C’était ma douzième bicyclette, mais
c’était aussi la plus jolie, la plus riche et
la plus parfaite de toutes celles qui ont
contribué à la satisfaction de ma vie.
Roue libre, trois multiplications, deux
freins sur jante, bref, le dernier mot de
la construction la plus récente.
L’éclat fulgurant de son nickel fascina
les habitants d’Ambrumesnil. Leur village,
situé en dehors des routes fréquentées,
n’était traversé que par de rares bicyclettes,
ternes et quelconques.

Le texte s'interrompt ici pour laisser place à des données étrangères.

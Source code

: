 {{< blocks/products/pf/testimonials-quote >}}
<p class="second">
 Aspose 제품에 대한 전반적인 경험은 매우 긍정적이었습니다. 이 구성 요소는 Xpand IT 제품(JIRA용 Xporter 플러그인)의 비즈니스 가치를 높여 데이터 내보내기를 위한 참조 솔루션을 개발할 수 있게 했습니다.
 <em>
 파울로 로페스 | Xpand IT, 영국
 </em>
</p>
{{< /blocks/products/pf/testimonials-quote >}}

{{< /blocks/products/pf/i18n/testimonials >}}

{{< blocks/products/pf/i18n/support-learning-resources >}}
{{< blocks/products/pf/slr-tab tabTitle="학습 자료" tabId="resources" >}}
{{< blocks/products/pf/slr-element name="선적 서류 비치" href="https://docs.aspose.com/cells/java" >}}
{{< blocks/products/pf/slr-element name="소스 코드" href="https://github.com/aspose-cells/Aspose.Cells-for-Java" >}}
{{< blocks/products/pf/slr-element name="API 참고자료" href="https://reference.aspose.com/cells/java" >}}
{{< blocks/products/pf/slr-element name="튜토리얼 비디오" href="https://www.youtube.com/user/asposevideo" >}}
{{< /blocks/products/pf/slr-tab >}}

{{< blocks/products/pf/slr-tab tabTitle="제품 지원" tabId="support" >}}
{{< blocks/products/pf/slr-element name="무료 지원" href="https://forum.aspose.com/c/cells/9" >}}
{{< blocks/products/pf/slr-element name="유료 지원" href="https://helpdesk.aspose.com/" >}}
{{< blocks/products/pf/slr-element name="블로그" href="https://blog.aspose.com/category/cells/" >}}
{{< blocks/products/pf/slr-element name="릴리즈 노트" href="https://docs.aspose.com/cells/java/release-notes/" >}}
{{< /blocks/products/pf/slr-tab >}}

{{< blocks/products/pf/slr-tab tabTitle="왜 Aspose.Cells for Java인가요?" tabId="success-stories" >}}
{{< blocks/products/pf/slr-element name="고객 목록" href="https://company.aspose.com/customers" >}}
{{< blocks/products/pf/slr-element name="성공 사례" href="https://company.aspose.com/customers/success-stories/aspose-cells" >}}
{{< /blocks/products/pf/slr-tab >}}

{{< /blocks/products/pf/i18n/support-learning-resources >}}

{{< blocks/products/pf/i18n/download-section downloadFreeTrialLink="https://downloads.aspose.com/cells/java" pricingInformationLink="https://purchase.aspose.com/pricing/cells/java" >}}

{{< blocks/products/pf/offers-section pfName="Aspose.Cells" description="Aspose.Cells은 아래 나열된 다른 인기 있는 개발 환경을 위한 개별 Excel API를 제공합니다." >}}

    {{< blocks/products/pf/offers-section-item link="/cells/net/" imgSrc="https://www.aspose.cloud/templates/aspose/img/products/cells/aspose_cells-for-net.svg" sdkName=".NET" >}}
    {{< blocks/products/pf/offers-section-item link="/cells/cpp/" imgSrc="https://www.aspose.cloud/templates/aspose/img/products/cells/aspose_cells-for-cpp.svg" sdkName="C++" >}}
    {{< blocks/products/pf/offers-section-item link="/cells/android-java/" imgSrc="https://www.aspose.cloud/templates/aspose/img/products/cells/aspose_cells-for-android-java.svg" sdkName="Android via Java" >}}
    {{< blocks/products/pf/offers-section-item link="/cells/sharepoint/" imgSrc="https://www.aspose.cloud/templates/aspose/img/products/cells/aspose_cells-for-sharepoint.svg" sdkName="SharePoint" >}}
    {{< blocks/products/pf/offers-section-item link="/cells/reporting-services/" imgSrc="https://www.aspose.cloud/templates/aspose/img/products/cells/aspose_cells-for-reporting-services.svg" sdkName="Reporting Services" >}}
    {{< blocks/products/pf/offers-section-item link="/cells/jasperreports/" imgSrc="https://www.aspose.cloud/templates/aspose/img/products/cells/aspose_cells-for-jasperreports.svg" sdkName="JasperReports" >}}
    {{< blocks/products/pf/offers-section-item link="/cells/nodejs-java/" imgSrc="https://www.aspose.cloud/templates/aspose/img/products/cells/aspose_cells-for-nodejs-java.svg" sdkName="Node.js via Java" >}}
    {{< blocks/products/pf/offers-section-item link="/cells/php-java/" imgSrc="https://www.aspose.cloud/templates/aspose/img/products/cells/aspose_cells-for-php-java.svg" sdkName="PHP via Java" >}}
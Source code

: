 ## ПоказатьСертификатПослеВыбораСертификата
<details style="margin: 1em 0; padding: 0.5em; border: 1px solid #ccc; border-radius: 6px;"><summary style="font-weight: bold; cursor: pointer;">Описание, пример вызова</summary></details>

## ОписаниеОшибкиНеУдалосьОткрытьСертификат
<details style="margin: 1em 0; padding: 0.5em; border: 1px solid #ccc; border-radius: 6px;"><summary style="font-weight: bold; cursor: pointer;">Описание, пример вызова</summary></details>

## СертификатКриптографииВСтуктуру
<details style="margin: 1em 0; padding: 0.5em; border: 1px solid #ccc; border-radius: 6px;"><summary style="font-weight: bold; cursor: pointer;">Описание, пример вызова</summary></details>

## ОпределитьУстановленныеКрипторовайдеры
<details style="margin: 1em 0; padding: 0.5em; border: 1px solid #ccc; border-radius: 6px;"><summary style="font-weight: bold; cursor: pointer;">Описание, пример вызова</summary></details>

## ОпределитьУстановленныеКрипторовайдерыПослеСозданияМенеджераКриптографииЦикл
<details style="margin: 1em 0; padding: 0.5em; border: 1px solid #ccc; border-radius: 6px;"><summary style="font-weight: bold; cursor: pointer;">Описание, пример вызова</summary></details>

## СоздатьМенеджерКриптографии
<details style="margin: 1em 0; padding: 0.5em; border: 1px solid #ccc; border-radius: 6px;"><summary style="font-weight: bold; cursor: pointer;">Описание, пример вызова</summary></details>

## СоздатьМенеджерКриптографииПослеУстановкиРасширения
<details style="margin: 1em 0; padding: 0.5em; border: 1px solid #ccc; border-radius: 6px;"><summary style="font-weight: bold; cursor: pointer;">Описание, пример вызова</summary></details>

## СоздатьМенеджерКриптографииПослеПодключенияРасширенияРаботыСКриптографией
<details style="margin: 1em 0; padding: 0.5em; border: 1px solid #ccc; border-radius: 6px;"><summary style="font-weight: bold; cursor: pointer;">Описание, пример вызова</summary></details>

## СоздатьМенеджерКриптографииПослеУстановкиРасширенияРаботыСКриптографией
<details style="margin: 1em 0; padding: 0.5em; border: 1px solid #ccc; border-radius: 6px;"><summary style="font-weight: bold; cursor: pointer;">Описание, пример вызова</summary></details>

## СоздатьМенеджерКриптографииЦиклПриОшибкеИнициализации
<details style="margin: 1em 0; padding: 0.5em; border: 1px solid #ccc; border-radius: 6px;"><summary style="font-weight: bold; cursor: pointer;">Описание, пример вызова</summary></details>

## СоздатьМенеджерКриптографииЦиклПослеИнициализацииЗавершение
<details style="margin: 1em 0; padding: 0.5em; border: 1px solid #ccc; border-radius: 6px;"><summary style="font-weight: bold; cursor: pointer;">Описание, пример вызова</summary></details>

La
mienne, si lumineuse, les éblouit.
Elle éblouit surtout mes voisins, deux
jeunes ouvriers, les frères Gréaume qui,
chaque matin, s’en allaient à pied jusqu’aux
usines de Bruchy, et qui, chaque
soir, s’en revenaient également à pied.
Or, cinq kilomètres, à la fraîcheur de
l’aube, ce n’est peut-être pas excessif ;
mais cinq kilomètres, après une rude
journée d’atelier, cela n’a rien que de
fatigant, de monotone et d’inutile.
Et il me semblait, aux coups d’œil admiratifs
que les frères Gréaume jetaient
sur ma machine, quand je les rencontrais
le soir par les chemins poussiéreux,
qu’ils enviaient l’aisance de ma
marche et la rapidité de mon élan.
Et si je repassais ensuite, vers sept
heures, devant la porte de la maison où
ils soupaient, harassés et silencieux, auprès
de leur vieille mère, j’allais plus
vite, un peu gêné, de même qu’on hâte
le pas, secrètement confus, pour s’éloigner
plus vite du mendiant qui vous implore.